§ Work order:
Please return all of the records that follow, exactly as written.

§ Material provided:
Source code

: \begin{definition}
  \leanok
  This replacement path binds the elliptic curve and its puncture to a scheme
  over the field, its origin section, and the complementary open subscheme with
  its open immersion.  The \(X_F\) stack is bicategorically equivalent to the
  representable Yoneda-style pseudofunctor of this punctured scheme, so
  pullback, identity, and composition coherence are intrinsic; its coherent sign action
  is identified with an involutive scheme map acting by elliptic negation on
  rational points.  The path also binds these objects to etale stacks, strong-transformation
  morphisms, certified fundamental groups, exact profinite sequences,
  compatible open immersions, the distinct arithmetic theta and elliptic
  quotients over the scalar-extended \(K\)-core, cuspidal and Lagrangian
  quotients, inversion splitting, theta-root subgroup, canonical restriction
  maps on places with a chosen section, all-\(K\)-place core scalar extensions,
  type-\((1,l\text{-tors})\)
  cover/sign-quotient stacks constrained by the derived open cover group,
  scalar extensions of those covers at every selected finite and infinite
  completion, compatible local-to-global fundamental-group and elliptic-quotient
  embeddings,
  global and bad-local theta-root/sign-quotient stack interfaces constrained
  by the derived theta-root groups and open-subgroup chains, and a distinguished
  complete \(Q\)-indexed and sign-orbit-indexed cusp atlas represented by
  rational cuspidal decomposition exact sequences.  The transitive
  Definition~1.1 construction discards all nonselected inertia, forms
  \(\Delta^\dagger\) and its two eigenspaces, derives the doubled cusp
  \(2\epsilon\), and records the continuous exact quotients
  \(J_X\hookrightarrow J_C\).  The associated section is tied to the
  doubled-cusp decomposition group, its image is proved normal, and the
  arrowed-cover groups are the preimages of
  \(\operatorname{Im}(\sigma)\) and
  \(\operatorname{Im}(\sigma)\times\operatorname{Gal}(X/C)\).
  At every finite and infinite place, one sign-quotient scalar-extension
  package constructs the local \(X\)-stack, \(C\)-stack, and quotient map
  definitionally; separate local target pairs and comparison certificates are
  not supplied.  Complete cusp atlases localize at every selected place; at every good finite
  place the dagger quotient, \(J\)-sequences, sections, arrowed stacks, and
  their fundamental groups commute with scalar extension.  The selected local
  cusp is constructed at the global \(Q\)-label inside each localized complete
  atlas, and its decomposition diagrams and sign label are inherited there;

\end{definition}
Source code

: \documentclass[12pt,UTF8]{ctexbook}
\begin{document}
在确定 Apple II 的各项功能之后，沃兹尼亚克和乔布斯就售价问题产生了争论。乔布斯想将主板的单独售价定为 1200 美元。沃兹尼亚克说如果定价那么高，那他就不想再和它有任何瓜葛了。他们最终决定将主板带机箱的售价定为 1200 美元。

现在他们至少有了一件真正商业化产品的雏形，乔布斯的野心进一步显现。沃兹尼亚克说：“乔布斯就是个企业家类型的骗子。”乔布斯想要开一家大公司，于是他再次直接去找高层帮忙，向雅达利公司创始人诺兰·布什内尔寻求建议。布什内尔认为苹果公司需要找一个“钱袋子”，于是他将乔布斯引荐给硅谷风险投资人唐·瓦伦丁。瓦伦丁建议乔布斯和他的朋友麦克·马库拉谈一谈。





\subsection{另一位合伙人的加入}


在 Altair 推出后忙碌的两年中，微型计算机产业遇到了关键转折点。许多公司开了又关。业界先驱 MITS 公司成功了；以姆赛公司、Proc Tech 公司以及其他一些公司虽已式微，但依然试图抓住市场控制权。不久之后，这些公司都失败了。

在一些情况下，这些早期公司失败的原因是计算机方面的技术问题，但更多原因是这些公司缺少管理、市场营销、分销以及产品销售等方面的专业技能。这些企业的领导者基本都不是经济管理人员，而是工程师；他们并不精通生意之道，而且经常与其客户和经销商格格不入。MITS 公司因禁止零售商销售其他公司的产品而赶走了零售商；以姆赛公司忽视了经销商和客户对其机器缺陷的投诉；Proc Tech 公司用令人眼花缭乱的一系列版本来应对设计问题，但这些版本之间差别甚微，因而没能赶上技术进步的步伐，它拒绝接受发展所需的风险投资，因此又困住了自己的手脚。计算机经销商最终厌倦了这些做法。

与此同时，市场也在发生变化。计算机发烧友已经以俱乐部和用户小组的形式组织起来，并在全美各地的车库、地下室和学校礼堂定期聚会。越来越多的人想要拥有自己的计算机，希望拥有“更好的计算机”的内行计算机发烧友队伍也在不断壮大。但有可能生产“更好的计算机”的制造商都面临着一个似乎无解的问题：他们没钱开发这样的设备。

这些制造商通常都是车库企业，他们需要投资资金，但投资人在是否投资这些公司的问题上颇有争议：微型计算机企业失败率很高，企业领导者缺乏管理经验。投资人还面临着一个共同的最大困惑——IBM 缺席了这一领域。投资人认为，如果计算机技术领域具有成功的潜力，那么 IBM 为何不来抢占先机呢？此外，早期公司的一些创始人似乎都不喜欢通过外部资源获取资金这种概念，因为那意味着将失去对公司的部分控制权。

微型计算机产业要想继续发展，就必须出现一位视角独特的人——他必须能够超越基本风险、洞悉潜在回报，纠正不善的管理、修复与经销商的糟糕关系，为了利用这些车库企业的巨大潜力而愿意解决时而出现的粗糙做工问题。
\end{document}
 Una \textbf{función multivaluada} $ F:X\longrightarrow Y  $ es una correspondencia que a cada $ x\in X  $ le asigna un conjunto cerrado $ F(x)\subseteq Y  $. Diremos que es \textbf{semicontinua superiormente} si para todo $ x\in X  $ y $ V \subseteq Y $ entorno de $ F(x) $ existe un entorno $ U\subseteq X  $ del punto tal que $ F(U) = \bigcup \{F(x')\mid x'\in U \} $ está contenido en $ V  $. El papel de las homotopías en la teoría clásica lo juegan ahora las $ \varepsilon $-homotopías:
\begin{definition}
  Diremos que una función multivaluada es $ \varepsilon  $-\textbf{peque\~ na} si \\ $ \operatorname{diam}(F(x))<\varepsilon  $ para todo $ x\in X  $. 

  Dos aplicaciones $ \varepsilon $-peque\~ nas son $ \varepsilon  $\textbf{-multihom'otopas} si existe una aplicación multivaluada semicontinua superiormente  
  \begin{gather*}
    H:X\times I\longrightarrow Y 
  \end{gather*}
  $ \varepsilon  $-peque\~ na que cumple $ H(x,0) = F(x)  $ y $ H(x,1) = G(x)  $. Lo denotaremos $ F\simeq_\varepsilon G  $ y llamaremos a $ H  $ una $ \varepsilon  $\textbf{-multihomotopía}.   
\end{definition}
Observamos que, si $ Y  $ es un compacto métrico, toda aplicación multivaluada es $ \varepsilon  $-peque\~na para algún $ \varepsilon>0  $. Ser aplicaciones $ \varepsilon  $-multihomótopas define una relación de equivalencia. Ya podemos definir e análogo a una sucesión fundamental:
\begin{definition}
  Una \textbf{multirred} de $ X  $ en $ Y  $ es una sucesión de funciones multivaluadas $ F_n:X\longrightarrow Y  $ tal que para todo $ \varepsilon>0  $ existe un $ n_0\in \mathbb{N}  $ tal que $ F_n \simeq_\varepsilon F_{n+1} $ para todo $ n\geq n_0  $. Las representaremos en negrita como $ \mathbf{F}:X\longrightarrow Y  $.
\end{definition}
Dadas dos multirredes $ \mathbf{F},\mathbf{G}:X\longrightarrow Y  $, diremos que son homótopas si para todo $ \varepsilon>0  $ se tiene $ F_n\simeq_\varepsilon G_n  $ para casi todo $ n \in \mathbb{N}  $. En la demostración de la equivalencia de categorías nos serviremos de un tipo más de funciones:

§ Written reply:
Source code

: \begin{definition}
  \leanok
  This replacement path binds the elliptic curve and its puncture to a scheme
  over the field, its origin section, and the complementary open subscheme with
  its open immersion.  The \(X_F\) stack is bicategorically equivalent to the
  representable Yoneda-style pseudofunctor of this punctured scheme, so
  pullback, identity, and composition coherence are intrinsic; its coherent sign action
  is identified with an involutive scheme map acting by elliptic negation on
  rational points.  The path also binds these objects to etale stacks, strong-transformation
  morphisms, certified fundamental groups, exact profinite sequences,
  compatible open immersions, the distinct arithmetic theta and elliptic
  quotients over the scalar-extended \(K\)-core, cuspidal and Lagrangian
  quotients, inversion splitting, theta-root subgroup, canonical restriction
  maps on places with a chosen section, all-\(K\)-place core scalar extensions,
  type-\((1,l\text{-tors})\)
  cover/sign-quotient stacks constrained by the derived open cover group,
  scalar extensions of those covers at every selected finite and infinite
  completion, compatible local-to-global fundamental-group and elliptic-quotient
  embeddings,
  global and bad-local theta-root/sign-quotient stack interfaces constrained
  by the derived theta-root groups and open-subgroup chains, and a distinguished
  complete \(Q\)-indexed and sign-orbit-indexed cusp atlas represented by
  rational cuspidal decomposition exact sequences.  The transitive
  Definition~1.1 construction discards all nonselected inertia, forms
  \(\Delta^\dagger\) and its two eigenspaces, derives the doubled cusp
  \(2\epsilon\), and records the continuous exact quotients
  \(J_X\hookrightarrow J_C\).  The associated section is tied to the
  doubled-cusp decomposition group, its image is proved normal, and the
  arrowed-cover groups are the preimages of
  \(\operatorname{Im}(\sigma)\) and
  \(\operatorname{Im}(\sigma)\times\operatorname{Gal}(X/C)\).
  At every finite and infinite place, one sign-quotient scalar-extension
  package constructs the local \(X\)-stack, \(C\)-stack, and quotient map
  definitionally; separate local target pairs and comparison certificates are
  not supplied.  Complete cusp atlases localize at every selected place; at every good finite
  place the dagger quotient, \(J\)-sequences, sections, arrowed stacks, and
  their fundamental groups commute with scalar extension.  The selected local
  cusp is constructed at the global \(Q\)-label inside each localized complete
  atlas, and its decomposition diagrams and sign label are inherited there;

\end{definition}
Source code

: \documentclass[12pt,UTF8]{ctexbook}
\begin{document}
在确定 Apple II 的各项功能之后，沃兹尼亚克和乔布斯就售价问题产生了争论。乔布斯想将主板的单独售价定为 1200 美元。沃兹尼亚克说如果定价那么高，那他就不想再和它有任何瓜葛了。他们最终决定将主板带机箱的售价定为 1200 美元。

现在他们至少有了一件真正商业化产品的雏形，乔布斯的野心进一步显现。沃兹尼亚克说：“乔布斯就是个企业家类型的骗子。”乔布斯想要开一家大公司，于是他再次直接去找高层帮忙，向雅达利公司创始人诺兰·布什内尔寻求建议。布什内尔认为苹果公司需要找一个“钱袋子”，于是他将乔布斯引荐给硅谷风险投资人唐·瓦伦丁。瓦伦丁建议乔布斯和他的朋友麦克·马库拉谈一谈。





\subsection{另一位合伙人的加入}


在 Altair 推出后忙碌的两年中，微型计算机产业遇到了关键转折点。许多公司开了又关。业界先驱 MITS 公司成功了；以姆赛公司、Proc Tech 公司以及其他一些公司虽已式微，但依然试图抓住市场控制权。不久之后，这些公司都失败了。

在一些情况下，这些早期公司失败的原因是计算机方面的技术问题，但更多原因是这些公司缺少管理、市场营销、分销以及产品销售等方面的专业技能。这些企业的领导者基本都不是经济管理人员，而是工程师；他们并不精通生意之道，而且经常与其客户和经销商格格不入。MITS 公司因禁止零售商销售其他公司的产品而赶走了零售商；以姆赛公司忽视了经销商和客户对其机器缺陷的投诉；Proc Tech 公司用令人眼花缭乱的一系列版本来应对设计问题，但这些版本之间差别甚微，因而没能赶上技术进步的步伐，它拒绝接受发展所需的风险投资，因此又困住了自己的手脚。计算机经销商最终厌倦了这些做法。

与此同时，市场也在发生变化。计算机发烧友已经以俱乐部和用户小组的形式组织起来，并在全美各地的车库、地下室和学校礼堂定期聚会。越来越多的人想要拥有自己的计算机，希望拥有“更好的计算机”的内行计算机发烧友队伍也在不断壮大。但有可能生产“更好的计算机”的制造商都面临着一个似乎无解的问题：他们没钱开发这样的设备。

这些制造商通常都是车库企业，他们需要投资资金，但投资人在是否投资这些公司的问题上颇有争议：微型计算机企业失败率很高，企业领导者缺乏管理经验。投资人还面临着一个共同的最大困惑——IBM 缺席了这一领域。投资人认为，如果计算机技术领域具有成功的潜力，那么 IBM 为何不来抢占先机呢？此外，早期公司的一些创始人似乎都不喜欢通过外部资源获取资金这种概念，因为那意味着将失去对公司的部分控制权。

微型计算机产业要想继续发展，就必须出现一位视角独特的人——他必须能够超越基本风险、洞悉潜在回报，纠正不善的管理、修复与经销商的糟糕关系，为了利用这些车库企业的巨大潜力而愿意解决时而出现的粗糙做工问题。
\end{document}
 Una \textbf{función multivaluada} $ F:X\longrightarrow Y  $ es una correspondencia que a cada $ x\in X  $ le asigna un conjunto cerrado $ F(x)\subseteq Y  $. Diremos que es \textbf{semicontinua superiormente} si para todo $ x\in X  $ y $ V \subseteq Y $ entorno de $ F(x) $ existe un entorno $ U\subseteq X  $ del punto tal que $ F(U) = \bigcup \{F(x')\mid x'\in U \} $ está contenido en $ V  $. El papel de las homotopías en la teoría clásica lo juegan ahora las $ \varepsilon $-homotopías:
\begin{definition}
  Diremos que una función multivaluada es $ \varepsilon  $-\textbf{peque\~ na} si \\ $ \operatorname{diam}(F(x))<\varepsilon  $ para todo $ x\in X  $. 

  Dos aplicaciones $ \varepsilon $-peque\~ nas son $ \varepsilon  $\textbf{-multihom'otopas} si existe una aplicación multivaluada semicontinua superiormente  
  \begin{gather*}
    H:X\times I\longrightarrow Y 
  \end{gather*}
  $ \varepsilon  $-peque\~ na que cumple $ H(x,0) = F(x)  $ y $ H(x,1) = G(x)  $. Lo denotaremos $ F\simeq_\varepsilon G  $ y llamaremos a $ H  $ una $ \varepsilon  $\textbf{-multihomotopía}.   
\end{definition}
Observamos que, si $ Y  $ es un compacto métrico, toda aplicación multivaluada es $ \varepsilon  $-peque\~na para algún $ \varepsilon>0  $. Ser aplicaciones $ \varepsilon  $-multihomótopas define una relación de equivalencia. Ya podemos definir e análogo a una sucesión fundamental:
\begin{definition}
  Una \textbf{multirred} de $ X  $ en $ Y  $ es una sucesión de funciones multivaluadas $ F_n:X\longrightarrow Y  $ tal que para todo $ \varepsilon>0  $ existe un $ n_0\in \mathbb{N}  $ tal que $ F_n \simeq_\varepsilon F_{n+1} $ para todo $ n\geq n_0  $. Las representaremos en negrita como $ \mathbf{F}:X\longrightarrow Y  $.
\end{definition}
Dadas dos multirredes $ \mathbf{F},\mathbf{G}:X\longrightarrow Y  $, diremos que son homótopas si para todo $ \varepsilon>0  $ se tiene $ F_n\simeq_\varepsilon G_n  $ para casi todo $ n \in \mathbb{N}  $. En la demostración de la equivalencia de categorías nos serviremos de un tipo más de funciones:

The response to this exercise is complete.